Function to create a custom reduction operation that performs a pre-multiplied sum.

This function creates a new reduction operator that pre-mulitplies the input values by the scalar before reducing them with peer values wih a sum.

The input data and the scalar are of type datatype.

The residence argument indicates whether the memory pointed by the scalar is in the host or device memory. See onecclScalarResidence_t.

The handle to the new created reduction operation is stored in redop.

Parameters:
  • redop[out] Pointer to store the created reduction operation

  • scalar[in] Pointer to the scalar value to pre-multiply

  • datatype[in] Data type of the scalar value

  • residence[in] Memory residence of the scalar value

  • comm[in] Communicator for the operation

Returns:

Result of the operation

onecclResult_t onecclRedOpDestroy(onecclRedOp_t redop, onecclComm_t comm)#

Function to destroy a previously created custom reduction operation.

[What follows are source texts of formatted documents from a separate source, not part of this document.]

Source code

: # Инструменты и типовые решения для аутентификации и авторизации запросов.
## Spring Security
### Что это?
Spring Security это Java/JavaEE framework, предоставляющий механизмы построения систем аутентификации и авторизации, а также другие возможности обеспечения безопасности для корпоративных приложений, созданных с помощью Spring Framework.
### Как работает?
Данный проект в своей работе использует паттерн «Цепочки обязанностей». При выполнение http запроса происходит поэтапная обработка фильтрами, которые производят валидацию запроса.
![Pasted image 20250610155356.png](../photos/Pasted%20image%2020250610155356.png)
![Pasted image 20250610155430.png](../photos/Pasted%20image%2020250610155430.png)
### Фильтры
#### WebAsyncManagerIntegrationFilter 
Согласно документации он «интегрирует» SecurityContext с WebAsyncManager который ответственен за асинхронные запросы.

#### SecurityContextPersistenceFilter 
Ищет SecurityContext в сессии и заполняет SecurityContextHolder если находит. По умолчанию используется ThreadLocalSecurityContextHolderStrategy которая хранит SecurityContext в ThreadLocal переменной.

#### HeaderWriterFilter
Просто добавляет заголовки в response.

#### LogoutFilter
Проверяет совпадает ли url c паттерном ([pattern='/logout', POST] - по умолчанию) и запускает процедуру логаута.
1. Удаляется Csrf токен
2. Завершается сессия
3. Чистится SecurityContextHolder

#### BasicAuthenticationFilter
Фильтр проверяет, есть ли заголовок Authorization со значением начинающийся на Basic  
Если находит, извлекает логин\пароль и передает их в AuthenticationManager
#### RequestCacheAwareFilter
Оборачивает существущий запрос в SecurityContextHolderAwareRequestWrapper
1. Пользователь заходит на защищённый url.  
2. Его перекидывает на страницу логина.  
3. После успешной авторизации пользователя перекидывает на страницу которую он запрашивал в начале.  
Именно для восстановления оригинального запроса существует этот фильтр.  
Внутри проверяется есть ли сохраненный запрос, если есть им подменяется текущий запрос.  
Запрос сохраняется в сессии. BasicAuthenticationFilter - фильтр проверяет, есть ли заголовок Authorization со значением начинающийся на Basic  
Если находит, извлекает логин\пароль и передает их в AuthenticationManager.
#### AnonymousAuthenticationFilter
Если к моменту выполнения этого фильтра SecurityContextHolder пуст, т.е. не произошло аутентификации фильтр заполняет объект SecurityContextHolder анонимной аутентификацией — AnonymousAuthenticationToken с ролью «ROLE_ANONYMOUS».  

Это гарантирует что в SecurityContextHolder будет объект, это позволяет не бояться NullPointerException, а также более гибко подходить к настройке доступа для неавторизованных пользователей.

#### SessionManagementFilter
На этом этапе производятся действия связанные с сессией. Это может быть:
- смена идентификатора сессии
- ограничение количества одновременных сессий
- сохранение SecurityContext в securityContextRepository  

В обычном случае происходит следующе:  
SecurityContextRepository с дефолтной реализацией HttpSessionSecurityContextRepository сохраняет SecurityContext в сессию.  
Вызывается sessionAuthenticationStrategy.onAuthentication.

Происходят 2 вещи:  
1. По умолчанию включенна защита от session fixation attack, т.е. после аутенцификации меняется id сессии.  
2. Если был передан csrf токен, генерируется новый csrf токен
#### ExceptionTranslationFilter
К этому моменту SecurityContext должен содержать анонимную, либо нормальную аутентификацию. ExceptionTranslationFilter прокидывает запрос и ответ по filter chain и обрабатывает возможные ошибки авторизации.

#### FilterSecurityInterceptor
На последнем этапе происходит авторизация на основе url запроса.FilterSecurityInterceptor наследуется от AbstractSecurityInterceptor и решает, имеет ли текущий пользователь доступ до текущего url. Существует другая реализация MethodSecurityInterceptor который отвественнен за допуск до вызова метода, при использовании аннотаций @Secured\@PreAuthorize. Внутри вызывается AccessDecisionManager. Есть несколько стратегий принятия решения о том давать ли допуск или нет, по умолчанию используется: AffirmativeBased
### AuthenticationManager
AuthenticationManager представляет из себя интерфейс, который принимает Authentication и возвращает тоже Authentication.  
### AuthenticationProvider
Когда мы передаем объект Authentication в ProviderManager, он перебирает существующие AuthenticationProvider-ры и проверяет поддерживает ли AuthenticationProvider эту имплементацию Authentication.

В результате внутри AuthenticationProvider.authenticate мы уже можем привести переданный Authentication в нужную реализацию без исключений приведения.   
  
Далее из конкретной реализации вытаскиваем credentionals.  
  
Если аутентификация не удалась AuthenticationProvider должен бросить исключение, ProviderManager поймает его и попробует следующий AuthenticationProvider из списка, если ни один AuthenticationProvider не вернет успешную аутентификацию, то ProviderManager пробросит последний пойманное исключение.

Destroys the reduction operation redop.

This API assumes the reduction operation has been created with onecclRedOpCreatePreMul with the communicator comm. An operation can be destroyed when the last oneccl function using that reduction operation returns.

Parameters:
  • redop[in] Previously created reduction operation

  • comm[in] Communicator for the operation

Returns:

Result of the operation

Types API#

This section includes types and definitions used throughout the oneCCL API.

enum onecclResult_t#

Enum for possible result codes for oneCCL functions.

Values:

enumerator onecclSuccess#
enumerator onecclError#
enumerator onecclSystemError#
enumerator onecclInternalError#
enumerator onecclInvalidArgument#
enumerator onecclInvalidUsage#
enumerator onecclInProgress#
enumerator onecclFailureGPU#
enumerator onecclFailureCPU#
enumerator onecclAllocFailureCPU#
enumerator onecclAllocFailureGPU#
enumerator onecclPluginException#
enumerator onecclNotImplemented#
enum onecclDataType_t#

Enum for different oneCCL data types.

Values:

enumerator onecclInt8#
enumerator onecclChar#
enumerator onecclUint8#
enumerator onecclInt32#
enumerator onecclInt#
enumerator onecclUint32#
enumerator onecclInt64#
enumerator onecclUint64#
enumerator onecclFloat16#
enumerator onecclHalf#
enumerator onecclFloat32#
enumerator onecclFloat#
enumerator onecclFloat64#
enumerator onecclDouble#
enumerator onecclBfloat16#
enum onecclRedOp_t#

Enum for reduction operations in oneCCL.

Values:

enumerator onecclSum#
enumerator onecclProd#
enumerator onecclMax#
enumerator onecclMin#
enumerator onecclAvg#
enumerator onecclNumOps#
enumerator onecclMaxRedOp#
enum onecclScalarResidence_t#

Scalar residence for user-defined operations.

Values:

enumerator onecclScalarDevice#
enumerator onecclScalarHostImmediate#
enum onecclPluginType_t#

Enum to specify plugin types.

Values:

enumerator onecclPluginAny#
enumerator onecclNull#
enumerator onecclLegacy#
enumerator onecclLegacyCPU#
enumerator onecclUserBackend#
struct onecclUniqueId#

Structure to store unique communicator identifier details.

Public Members

char legacy[512]#

Legacy identifier.

char nccl[512]#

NCCL identifier.

char any[2048]#

Additional space for any identifier.

char data[4096]#
union onecclUniqueId
struct onecclConfig#

Configuration structure for oneCCL communicators.